Mi memoria, la misma que olvida casi todos los sueños que mi
cerebro penosamente filma cada noche, la misma que decidió hace tiempo hacerme
un inútil para reconocer las caras de los que pasaron por mi vida, me ofrece como
contrapartida una capacidad extraordinaria para recordar con absoluta nitidez mi
pasado y el de aquellos con los que conviví. O, siendo justos, para regalarme
los detalles suficientes como para poder reconstruirlo de manera verosímil. Da
igual. En todo caso siempre siento que cabalgo a lomos de lo que hice o dije,
sin poder engañarme, aceptando las contradicciones, recordando las alegrías
tanto como las penurias, siendo incapaz de inventar ni añorar estadios
mitificados de esa infancia o esa adolescencia que parecen haber marcado a
fuego a mi generación, tal vez como contrapeso a las miserias de ese día a día
adulto tan cabrón, tan complicado, tan alejado de lo que una vez soñaron.
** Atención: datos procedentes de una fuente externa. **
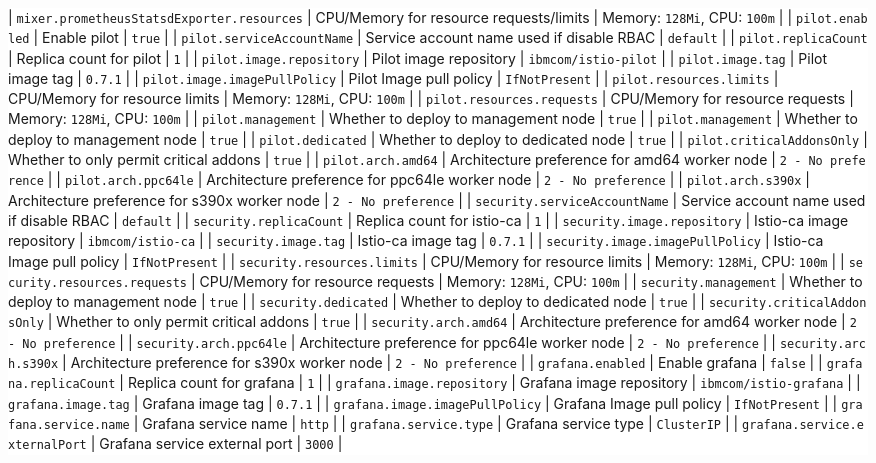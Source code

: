 | `mixer.prometheusStatsdExporter.resources`       | CPU/Memory for resource requests/limits         | Memory: `128Mi`, CPU: `100m`    |
| `pilot.enabled`                                  | Enable pilot                                    | `true`                          |
| `pilot.serviceAccountName`                       | Service account name used if disable RBAC       | `default`                       |
| `pilot.replicaCount`                             | Replica count for pilot                         | `1`                             |
| `pilot.image.repository`                         | Pilot image repository                          | `ibmcom/istio-pilot`            |
| `pilot.image.tag`                                | Pilot image tag                                 | `0.7.1`                         |
| `pilot.image.imagePullPolicy`                    | Pilot Image pull policy                         | `IfNotPresent`                  |
| `pilot.resources.limits`                         | CPU/Memory for resource limits                  | Memory: `128Mi`, CPU: `100m`    |
| `pilot.resources.requests`                       | CPU/Memory for resource requests                | Memory: `128Mi`, CPU: `100m`    |
| `pilot.management`                               | Whether to deploy to management node            | `true`                          |
| `pilot.management`                               | Whether to deploy to management node            | `true`                          |
| `pilot.dedicated`                                | Whether to deploy to dedicated node             | `true`                          |
| `pilot.criticalAddonsOnly`                       | Whether to only permit critical addons          | `true`                          |
| `pilot.arch.amd64`                               | Architecture preference for amd64 worker node   | `2 - No preference`             |
| `pilot.arch.ppc64le`                             | Architecture preference for ppc64le worker node | `2 - No preference`             |
| `pilot.arch.s390x`                               | Architecture preference for s390x worker node   | `2 - No preference`             |
| `security.serviceAccountName`                    | Service account name used if disable RBAC       | `default`                       |
| `security.replicaCount`                          | Replica count for istio-ca                      | `1`                             |
| `security.image.repository`                      | Istio-ca image repository                       | `ibmcom/istio-ca`               |
| `security.image.tag`                             | Istio-ca image tag                              | `0.7.1`                         |
| `security.image.imagePullPolicy`                 | Istio-ca Image pull policy                      | `IfNotPresent`                  |
| `security.resources.limits`                      | CPU/Memory for resource limits                  | Memory: `128Mi`, CPU: `100m`    |
| `security.resources.requests`                    | CPU/Memory for resource requests                | Memory: `128Mi`, CPU: `100m`    |
| `security.management`                            | Whether to deploy to management node            | `true`                          |
| `security.dedicated`                             | Whether to deploy to dedicated node             | `true`                          |
| `security.criticalAddonsOnly`                    | Whether to only permit critical addons          | `true`                          |
| `security.arch.amd64`                            | Architecture preference for amd64 worker node   | `2 - No preference`             |
| `security.arch.ppc64le`                          | Architecture preference for ppc64le worker node | `2 - No preference`             |
| `security.arch.s390x`                            | Architecture preference for s390x worker node   | `2 - No preference`             |
| `grafana.enabled`                                | Enable grafana                                  | `false`                         |
| `grafana.replicaCount`                           | Replica count for grafana                       | `1`                             |
| `grafana.image.repository`                       | Grafana image repository                        | `ibmcom/istio-grafana`          |
| `grafana.image.tag`                              | Grafana image tag                               | `0.7.1`                         |
| `grafana.image.imagePullPolicy`                  | Grafana Image pull policy                       | `IfNotPresent`                  |
| `grafana.service.name`                           | Grafana service name                            | `http`                          |
| `grafana.service.type`                           | Grafana service type                            | `ClusterIP`                     |
| `grafana.service.externalPort`                   | Grafana service external port                   | `3000`                          |
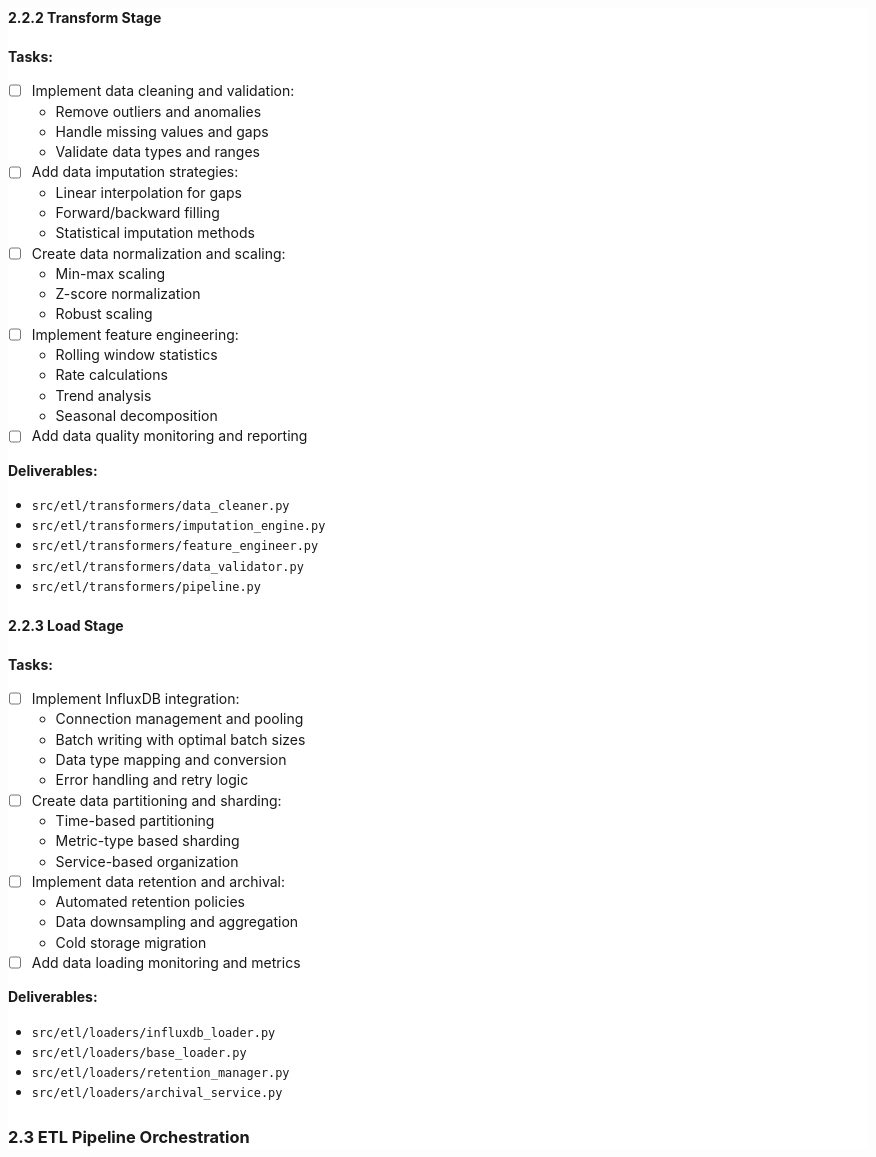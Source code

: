 #### 2.2.2 Transform Stage
**Tasks:**
- [ ] Implement data cleaning and validation:
  - Remove outliers and anomalies
  - Handle missing values and gaps
  - Validate data types and ranges
- [ ] Add data imputation strategies:
  - Linear interpolation for gaps
  - Forward/backward filling
  - Statistical imputation methods
- [ ] Create data normalization and scaling:
  - Min-max scaling
  - Z-score normalization
  - Robust scaling
- [ ] Implement feature engineering:
  - Rolling window statistics
  - Rate calculations
  - Trend analysis
  - Seasonal decomposition
- [ ] Add data quality monitoring and reporting

**Deliverables:**
- `src/etl/transformers/data_cleaner.py`
- `src/etl/transformers/imputation_engine.py`
- `src/etl/transformers/feature_engineer.py`
- `src/etl/transformers/data_validator.py`
- `src/etl/transformers/pipeline.py`

#### 2.2.3 Load Stage
**Tasks:**
- [ ] Implement InfluxDB integration:
  - Connection management and pooling
  - Batch writing with optimal batch sizes
  - Data type mapping and conversion
  - Error handling and retry logic
- [ ] Create data partitioning and sharding:
  - Time-based partitioning
  - Metric-type based sharding
  - Service-based organization
- [ ] Implement data retention and archival:
  - Automated retention policies
  - Data downsampling and aggregation
  - Cold storage migration
- [ ] Add data loading monitoring and metrics

**Deliverables:**
- `src/etl/loaders/influxdb_loader.py`
- `src/etl/loaders/base_loader.py`
- `src/etl/loaders/retention_manager.py`
- `src/etl/loaders/archival_service.py`

### 2.3 ETL Pipeline Orchestration
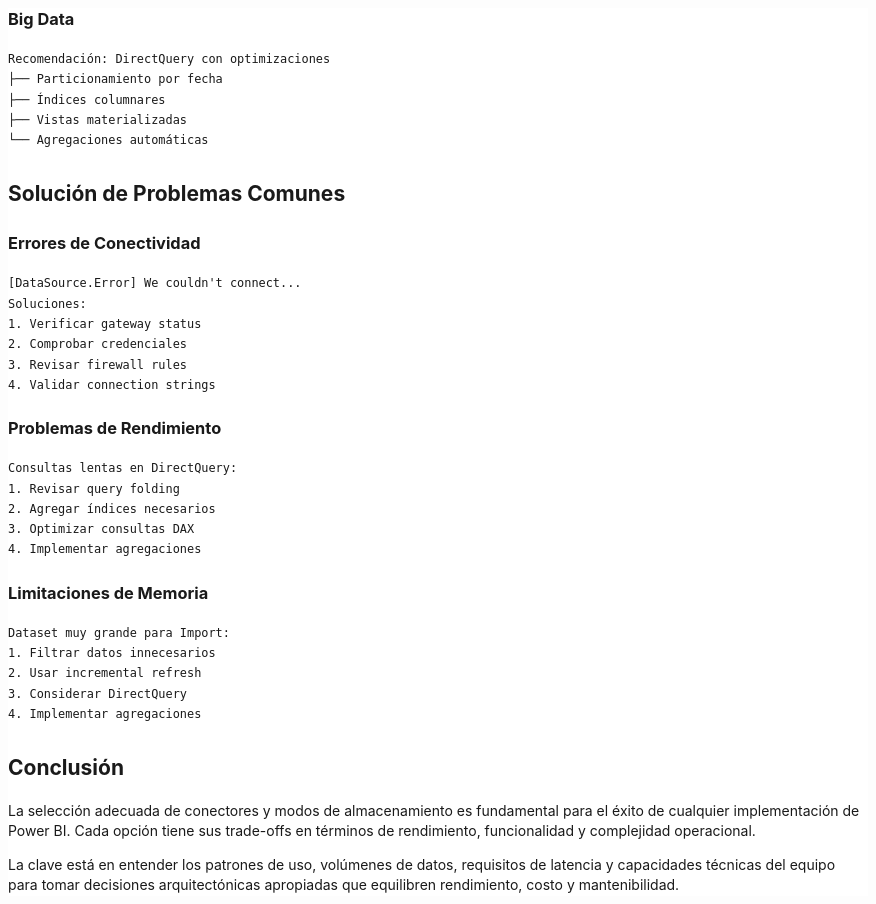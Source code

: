 ### Big Data
```
Recomendación: DirectQuery con optimizaciones
├── Particionamiento por fecha
├── Índices columnares
├── Vistas materializadas
└── Agregaciones automáticas
```

## Solución de Problemas Comunes

### Errores de Conectividad
```
[DataSource.Error] We couldn't connect...
Soluciones:
1. Verificar gateway status
2. Comprobar credenciales
3. Revisar firewall rules
4. Validar connection strings
```

### Problemas de Rendimiento
```
Consultas lentas en DirectQuery:
1. Revisar query folding
2. Agregar índices necesarios
3. Optimizar consultas DAX
4. Implementar agregaciones
```

### Limitaciones de Memoria
```
Dataset muy grande para Import:
1. Filtrar datos innecesarios
2. Usar incremental refresh
3. Considerar DirectQuery
4. Implementar agregaciones
```

## Conclusión

La selección adecuada de conectores y modos de almacenamiento es fundamental para el éxito de cualquier implementación de Power BI. Cada opción tiene sus trade-offs en términos de rendimiento, funcionalidad y complejidad operacional.

La clave está en entender los patrones de uso, volúmenes de datos, requisitos de latencia y capacidades técnicas del equipo para tomar decisiones arquitectónicas apropiadas que equilibren rendimiento, costo y mantenibilidad.

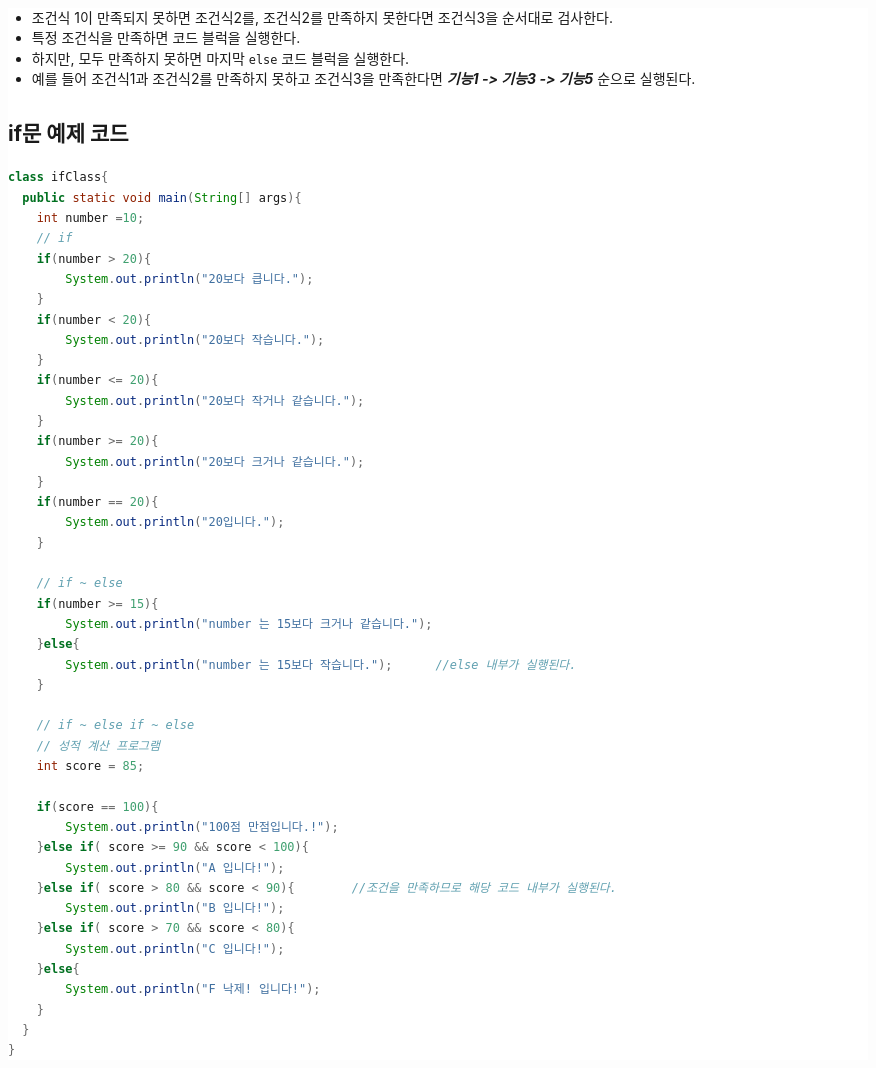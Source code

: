 + 조건식 1이 만족되지 못하면 조건식2를, 조건식2를 만족하지 못한다면 조건식3을 순서대로 검사한다.
+ 특정 조건식을 만족하면 코드 블럭을 실행한다.
+ 하지만, 모두 만족하지 못하면 마지막 ```else``` 코드 블럭을 실행한다.
+ 예를 들어 조건식1과 조건식2를 만족하지 못하고 조건식3을 만족한다면 ***기능1 -> 기능3 -> 기능5*** 순으로 실행된다.



## if문 예제 코드

```java
class ifClass{
  public static void main(String[] args){
    int number =10;
	// if
    if(number > 20){
    	System.out.println("20보다 큽니다.");
    }
    if(number < 20){
    	System.out.println("20보다 작습니다.");
    }
    if(number <= 20){
    	System.out.println("20보다 작거나 같습니다.");
    }
    if(number >= 20){
    	System.out.println("20보다 크거나 같습니다.");
    }
    if(number == 20){
    	System.out.println("20입니다.");
    }

	// if ~ else
    if(number >= 15){
    	System.out.println("number 는 15보다 크거나 같습니다.");
    }else{
    	System.out.println("number 는 15보다 작습니다.");		//else 내부가 실행된다.
    }

    // if ~ else if ~ else
    // 성적 계산 프로그램
    int score = 85;

    if(score == 100){
    	System.out.println("100점 만점입니다.!");
    }else if( score >= 90 && score < 100){
    	System.out.println("A 입니다!");
    }else if( score > 80 && score < 90){		//조건을 만족하므로 해당 코드 내부가 실행된다.
    	System.out.println("B 입니다!");
    }else if( score > 70 && score < 80){
    	System.out.println("C 입니다!");
    }else{
    	System.out.println("F 낙제! 입니다!");
    }
  }
}

```
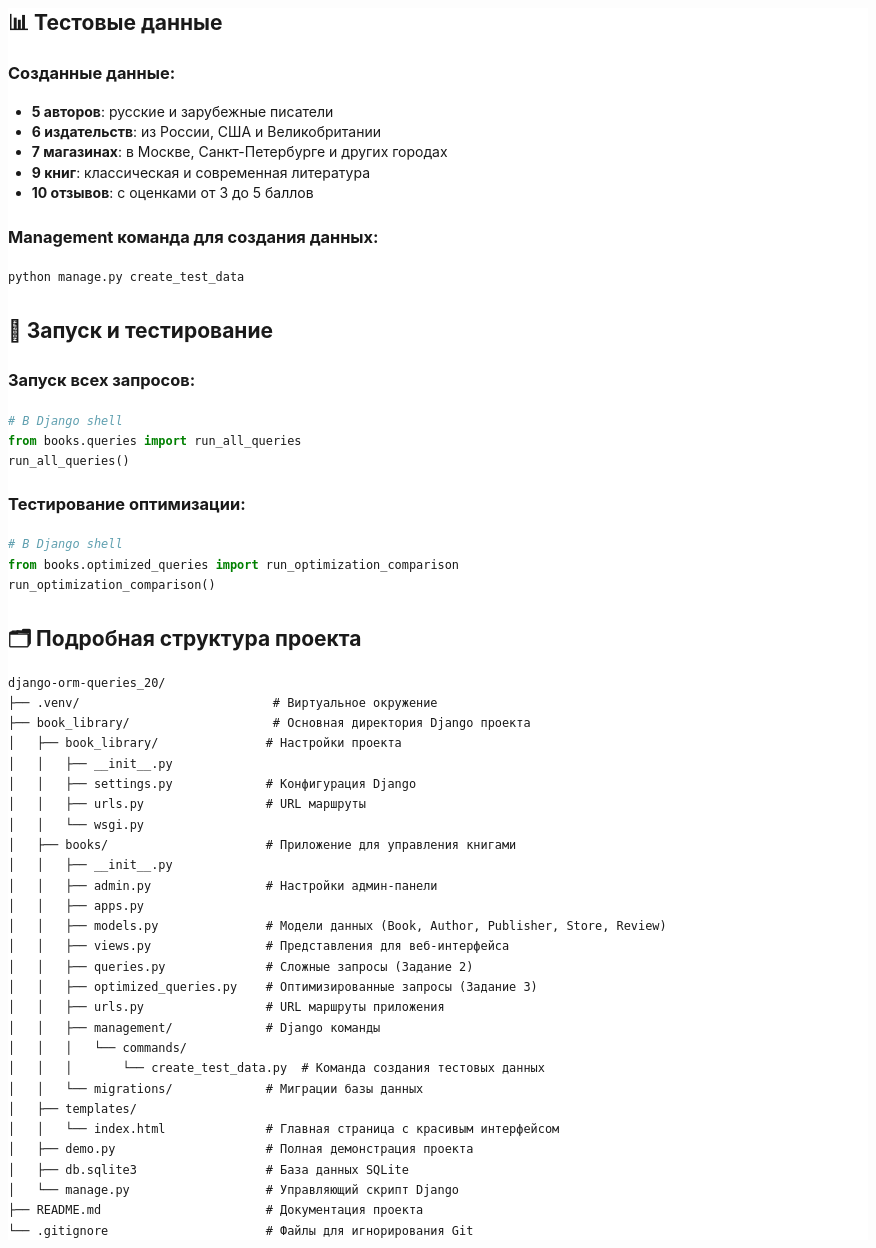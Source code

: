 ## 📊 Тестовые данные

### Созданные данные:
- **5 авторов**: русские и зарубежные писатели
- **6 издательств**: из России, США и Великобритании  
- **7 магазинах**: в Москве, Санкт-Петербурге и других городах
- **9 книг**: классическая и современная литература
- **10 отзывов**: с оценками от 3 до 5 баллов

### Management команда для создания данных:
```bash
python manage.py create_test_data
```

## 🚀 Запуск и тестирование

### Запуск всех запросов:
```python
# В Django shell
from books.queries import run_all_queries
run_all_queries()
```

### Тестирование оптимизации:
```python
# В Django shell
from books.optimized_queries import run_optimization_comparison
run_optimization_comparison()
```

## 🗂️ Подробная структура проекта

```
django-orm-queries_20/
├── .venv/                           # Виртуальное окружение
├── book_library/                    # Основная директория Django проекта
│   ├── book_library/               # Настройки проекта
│   │   ├── __init__.py
│   │   ├── settings.py             # Конфигурация Django
│   │   ├── urls.py                 # URL маршруты
│   │   └── wsgi.py
│   ├── books/                      # Приложение для управления книгами
│   │   ├── __init__.py
│   │   ├── admin.py                # Настройки админ-панели
│   │   ├── apps.py
│   │   ├── models.py               # Модели данных (Book, Author, Publisher, Store, Review)
│   │   ├── views.py                # Представления для веб-интерфейса
│   │   ├── queries.py              # Сложные запросы (Задание 2)
│   │   ├── optimized_queries.py    # Оптимизированные запросы (Задание 3)
│   │   ├── urls.py                 # URL маршруты приложения
│   │   ├── management/             # Django команды
│   │   │   └── commands/
│   │   │       └── create_test_data.py  # Команда создания тестовых данных
│   │   └── migrations/             # Миграции базы данных
│   ├── templates/
│   │   └── index.html              # Главная страница с красивым интерфейсом
│   ├── demo.py                     # Полная демонстрация проекта
│   ├── db.sqlite3                  # База данных SQLite
│   └── manage.py                   # Управляющий скрипт Django
├── README.md                       # Документация проекта
└── .gitignore                      # Файлы для игнорирования Git
```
La
memoria como herramienta nostálgica sólo sirve para hacer la derrota más
digerible, para constatar que el presente de tantos se ha convertido en un gris
perpetuo, que las responsabilidades adultas lo llenan todo y que sólo podemos
escapar adentrándonos en el recuerdo de lo que fuimos, de lo que ya no es, de
lo que tal vez nunca fue pero se resiste a desaparecer.
Durante años renegué de la memoria, de mi memoria, de mi
pasado, me cerré a todo lo que significara necesitar recordar ese ayer,
innecesario y paralizante. Luché por aprovechar el día, el momento, el intenso
presente que hacía de cada instante el más significativo, el más importante, el
que todo determinaba y respecto al cual todo debía girar. Creo que el modelo
aún me sirve y aún soy capaz de utilizarlo. Por ello casi nunca me encuentro
mirando hacia atrás, casi nunca me encuentro solazándome en la felicidad pasada
ni reconstruyendo ficticias arcadias perdidas, a pesar de la tentación que ello
supone, a pesar de comprender la enorme capacidad de atracción que ello posee. Aún así con los años he aprendido a soltar las riendas, a dejar fluir mi memoria, a
dejar que mi pasado retorne sin los condicionantes de entonces, sin que ello signifique
un problema, sin que suponga sumergirme en la niebla y perder el paso. Tal vez
sean los muertos que vuelven en sueños, tal vez sean los años que uno va
cumpliendo, tal vez sea la necesidad de no olvidar cuáles fueron los
fundamentos mediante los que me construí. Ni las personas junto a las que
caminé. Tal vez.
Tan importante como no permitir que la memoria te paralice es
no olvidar aquello sin lo que no te puedes explicar a ti mismo. Tan importante
como impedir que la nostalgia te destruya es recordar la importancia de los que
a tu lado estuvieron y sin los que jamás podrías entender quién eres hoy. Tan
importante como evitar que el pasado te marque indeleblemente es acordarse de
los primeros pasos mediante los que decidiste convertirte en la persona que hoy
eres. A pesar de todo. Y precisamente por eso.